Nokiaの7〜9月期決算は、端末の売り上げ不振と傘下のNokia Siemensの営業権償却費用が響き、5億5900万ユーロもの赤字だった。

 フィンランドのNokiaが10月15日発表した第3四半期(7〜9月期)決算は、売上高は前年同期比19.8%減の98億1000万ユーロ、純損失は5億5900万ユーロ(1株当たり0.15ユーロ)で、前年同期の純利益10億8700万ユーロ(1株当たり0.29ユーロ)から赤字に転落した。赤字になったのは、現行の会計制度になった1996年以来初めてのことだ。

 同社は赤字の要因として、携帯端末の売り上げ不振と、傘下のNokia Siemens Networksの営業権償却費用9億800万ユーロが響いたとしている。

 携帯端末の出荷台数は1億850万台で、前年同期を8%、4〜6月期を5%下回った。地域別では、北米で31%と大幅に減少したほか、中南米(前年同期比12%減)、中東・アフリカ地域(9%減)、アジア太平洋地域(9%減)、中国(7%減)、欧州(1%減)といずれも減少となった。市場シェアは38%と前年同期と変わらず、欧州、中南米、中東・アフリカ地域でシェアを伸ばしたという。携帯端末のうちスマートフォンの出荷台数は1640万台で、市場シェアは35%と前年同期から6ポイント落とした。

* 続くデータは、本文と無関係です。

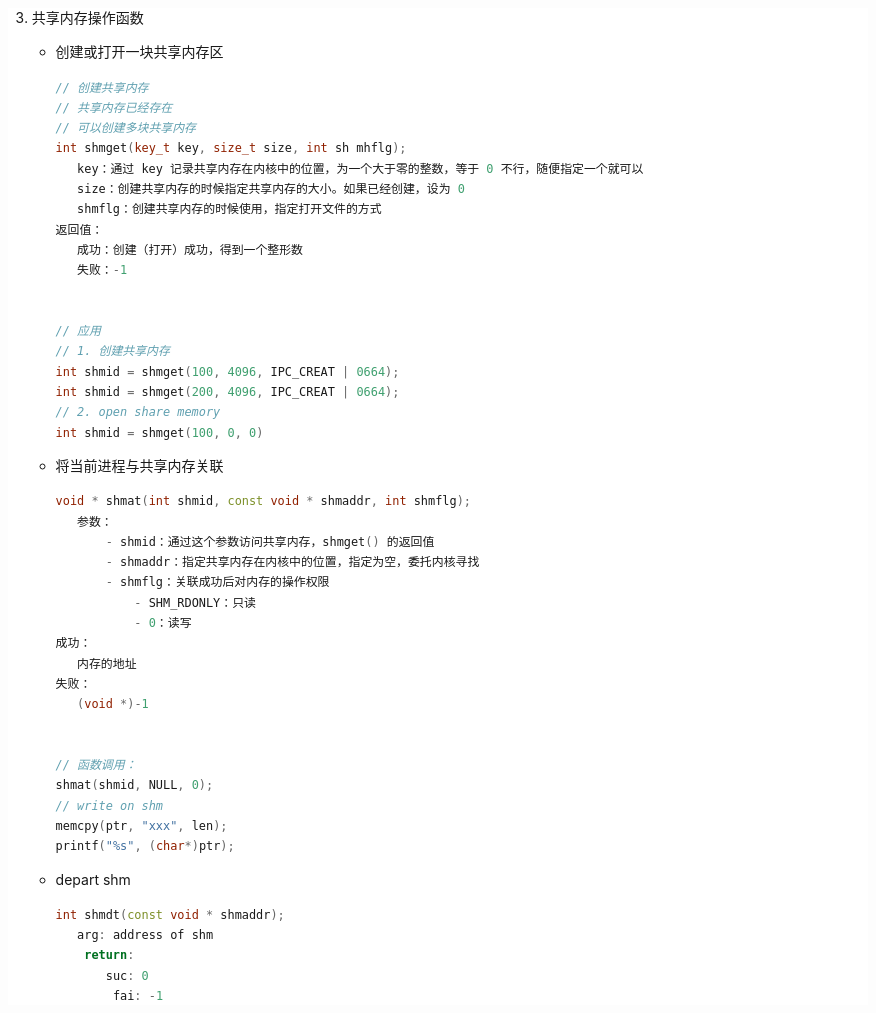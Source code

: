 3. 共享内存操作函数

   - 创建或打开一块共享内存区

     ```cpp
     // 创建共享内存
     // 共享内存已经存在
     // 可以创建多块共享内存
     int shmget(key_t key, size_t size, int sh mhflg);
     	key：通过 key 记录共享内存在内核中的位置，为一个大于零的整数，等于 0 不行，随便指定一个就可以
     	size：创建共享内存的时候指定共享内存的大小。如果已经创建，设为 0
     	shmflg：创建共享内存的时候使用，指定打开文件的方式
     返回值：
     	成功：创建（打开）成功，得到一个整形数
     	失败：-1
     	
     	
     // 应用
     // 1. 创建共享内存
     int shmid = shmget(100, 4096, IPC_CREAT | 0664);
     int shmid = shmget(200, 4096, IPC_CREAT | 0664);
     // 2. open share memory
     int shmid = shmget(100, 0, 0)
     
     ```

   - 将当前进程与共享内存关联

     ```cpp
     void * shmat(int shmid, const void * shmaddr, int shmflg);
     	参数：
     		- shmid：通过这个参数访问共享内存，shmget() 的返回值
     		- shmaddr：指定共享内存在内核中的位置，指定为空，委托内核寻找
     		- shmflg：关联成功后对内存的操作权限
     			- SHM_RDONLY：只读
     			- 0：读写
     成功：
     	内存的地址
     失败：
     	(void *)-1
     
     
     // 函数调用：
     shmat(shmid, NULL, 0);
     // write on shm
     memcpy(ptr, "xxx", len);
     printf("%s", (char*)ptr);
     ```

   - depart shm

     ```cpp
     int shmdt(const void * shmaddr);
     	arg: address of shm
         return:
     		suc: 0
             fai: -1
     ```
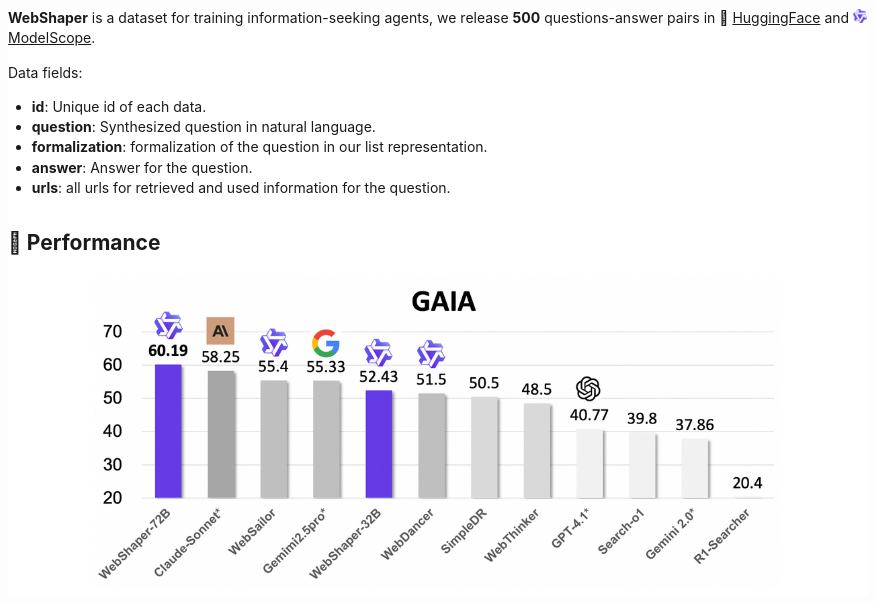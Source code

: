 **WebShaper** is a dataset for training information-seeking agents, we release **500** questions-answer pairs in 🤗 [HuggingFace](https://huggingface.co/datasets/Alibaba-NLP/WebShaper) and <img src="./assets/tongyi.png" width="14px" style="display:inline;"> [ModelScope](https://modelscope.cn/datasets/iic/WebShaper).

Data fields:

- **id**: Unique id of each data.
- **question**: Synthesized question in natural language.
- **formalization**: formalization of the question in our list representation.
- **answer**: Answer for the question.
- **urls**: all urls for retrieved and used information for the question.

## 🚀 Performance

<p align="center">
  <img src="./assets/webagent-gaia.png" alt="logo" width="80%"/>
</p>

 平均販売価格(ASP)は62ユーロで、前年同期の72ユーロから下落。一般物価の圧力、低価格製品の比率が増えたことなどが主な理由だとしている。

 今年の携帯端末市場の見通しについて同社は、出荷台数が前年比10%減としていた予想を7%減に上方修正した。第4四半期の出荷台数は第3四半期よりやや上向くと予想している。Nokiaの市場シェアは、第3四半期とほぼ横ばいになるとしている。